Hacker News new | ask | show | jobs
by miki123211 234 days ago
Loading a model takes at least a few seconds, usually more, depending on model size, disk / network speed and a bunch of other factors.

If you're using an efficient inference engine like VLLM, you're adding compilation into the mix, and not all of that is fully cached yet.

If that kind of latency isn't acceptable to you, you have to keep the models loaded.

This (along with batching) is why large local models are a dumb and wasteful idea if you're not serving them at enterprise scale.

3 comments

Let's say, then, that it's not so much "dumb and wasteful" as "energy inefficient". In fact, this can be quite wise in a modern world full of surveillance-as-a-business and "us-east-1 disasters"
Can you elaborate the last statement? Don't quite understand why loading local LLM to GPU RAM, using it for the job and then "ejecting" is "dumb and wasteful" idea?
Layman understanding:

Because as a function of hardware and electricity costs, a “cloud” GPU will be many times more efficient per output token. You aren’t loading/offloading models and don’t have any parts of the GPU waiting for input. Everything is fully saturated always.

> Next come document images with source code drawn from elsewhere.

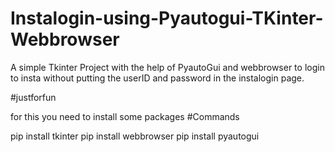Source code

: # Instalogin-using-Pyautogui-TKinter-Webbrowser
A simple Tkinter Project with the help of PyautoGui and webbrowser to login to insta without putting the userID and password in the instalogin page.

#justforfun

for this you need to install some packages
#Commands

pip install tkinter
pip install webbrowser
pip install pyautogui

I believe GP means it still to be connected to 'if this kind of latency is unacceptable to you' - i.e. you can't load/use/unload, you have to keep it in RAM all the time.

In that case it's massively increasing your memory requirement not just to the peak the model needs, but to + whatever the other biggest use might be that'll be inherently concurrent with it.

> This (along with batching) is why large local models are a dumb and wasteful idea if you're not serving them at enterprise scale.

Local models are never a dumb idea. The only time it's dumb to use them in an enterprise is if the infra is Mac Studio with M3 Ultra because pp time is terrible.